Interface with Wien2k

We assume that the user has obtained a self-consistent solution of the Kohn-Sham equations. We further have to require that the user is familiar with the main in/output files of Wien2k, and how to run the DFT code.

Conversion for the DMFT self-consistency cycle

First, we have to write the necessary quantities into a file that can be processed further by invoking in a shell the command

x lapw2 -almd

We note that any other flag for lapw2, such as -c or -so (for spin-orbit coupling) has to be added also to this line. This creates some files that we need for the Wannier orbital construction.

The orbital construction itself is done by the Fortran program dmftproj. For an extensive manual to this program see TutorialDmftproj.pdf. Here we will only describe the basic steps.
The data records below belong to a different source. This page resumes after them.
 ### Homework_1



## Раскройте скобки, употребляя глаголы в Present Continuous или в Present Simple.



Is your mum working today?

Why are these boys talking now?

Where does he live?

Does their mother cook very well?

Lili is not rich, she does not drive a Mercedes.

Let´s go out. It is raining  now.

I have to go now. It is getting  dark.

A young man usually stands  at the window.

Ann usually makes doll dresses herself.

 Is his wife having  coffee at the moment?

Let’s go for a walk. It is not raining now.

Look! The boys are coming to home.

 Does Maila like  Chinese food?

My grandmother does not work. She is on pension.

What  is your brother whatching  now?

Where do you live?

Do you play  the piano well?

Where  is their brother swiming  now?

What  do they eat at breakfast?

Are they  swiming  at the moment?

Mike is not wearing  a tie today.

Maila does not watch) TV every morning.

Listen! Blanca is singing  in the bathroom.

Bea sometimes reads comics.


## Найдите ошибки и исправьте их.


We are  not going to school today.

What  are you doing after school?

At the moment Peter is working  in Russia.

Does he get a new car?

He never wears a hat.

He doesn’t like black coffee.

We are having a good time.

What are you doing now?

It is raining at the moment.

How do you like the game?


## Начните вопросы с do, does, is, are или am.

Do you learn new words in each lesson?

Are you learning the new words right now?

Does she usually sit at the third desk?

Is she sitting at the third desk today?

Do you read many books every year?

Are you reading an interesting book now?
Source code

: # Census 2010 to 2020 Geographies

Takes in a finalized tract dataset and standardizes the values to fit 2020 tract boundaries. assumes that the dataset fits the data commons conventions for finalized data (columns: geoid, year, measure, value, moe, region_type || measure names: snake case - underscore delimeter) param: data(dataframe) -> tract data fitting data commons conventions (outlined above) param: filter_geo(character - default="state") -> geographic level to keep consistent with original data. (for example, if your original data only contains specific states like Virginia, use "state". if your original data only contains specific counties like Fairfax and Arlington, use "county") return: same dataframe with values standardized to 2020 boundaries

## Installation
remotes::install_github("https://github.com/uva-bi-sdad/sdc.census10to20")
Let us take the compound SrVO3, a commonly used example for DFT+DMFT calculations. The input file for dmftproj looks like

3                ! Nsort
1 1 3            ! Mult(Nsort)
3                ! lmax
complex          ! choice of angular harmonics
1 0 0 0          ! l included for each sort
0 0 0 0          ! If split into ireps, gives number of ireps. for a given orbital (otherwise 0)
cubic            ! choice of angular harmonics
1 1 2 0          ! l included for each sort
0 0 2 0          ! If split into ireps, gives number of ireps. for a given orbital (otherwise 0)
01               !
0                ! SO flag
complex          ! choice of angular harmonics
1 1 0 0          ! l included for each sort
0 0 0 0          ! If split into ireps, gives number of ireps. for a given orbital (otherwise 0)
-0.11 0.14

The first three lines give the number of inequivalent sites, their multiplicity (to be in accordance with the Wien2k struct file) and the maximum orbital quantum number \(l_{max}\). In our case our struct file contains the atoms in the order Sr, V, O.

Next we have to specify for each of the inequivalent sites, whether we want to treat their orbitals as correlated or not. This information is given by the following 3 to 5 lines:

  1. We specify which basis set is used (complex or cubic harmonics).
  2. The four numbers refer to s, p, d, and f electrons, resp. Putting 0 means doing nothing, putting 1 will calculate unnormalized projectors in compliance with the Wien2k definition. The important flag is 2, this means to include these electrons as correlated electrons, and calculate normalized Wannier functions for them. In the example above, you see that only for the vanadium d we set the flag to 2. If you want to do simply a DMFT calculation, then set everything to 0, except one flag 2 for the correlated electrons.
  3. In case you have a irrep splitting of the correlated shell, you can specify here how many irreps you have. You see that we put 2, since eg and t2g symmetries are irreps in this cubic case. If you don’t want to use this splitting, just put 0.
  4. (optional) If you specifies a number different from 0 in above line, you have to tell now, which of the irreps you want to be treated correlated. We want to t2g, and not the eg, so we set 0 for eg and 1 for t2g. Note that the example above is what you need in 99% of the cases when you want to treat only t2g electrons. For eg’s only (e.g. nickelates), you set 10 and 01 in this line.
  5. (optional) If you have specified a correlated shell for this atom, you have to tell if spin-orbit coupling should be taken into account. 0 means no, 1 is yes.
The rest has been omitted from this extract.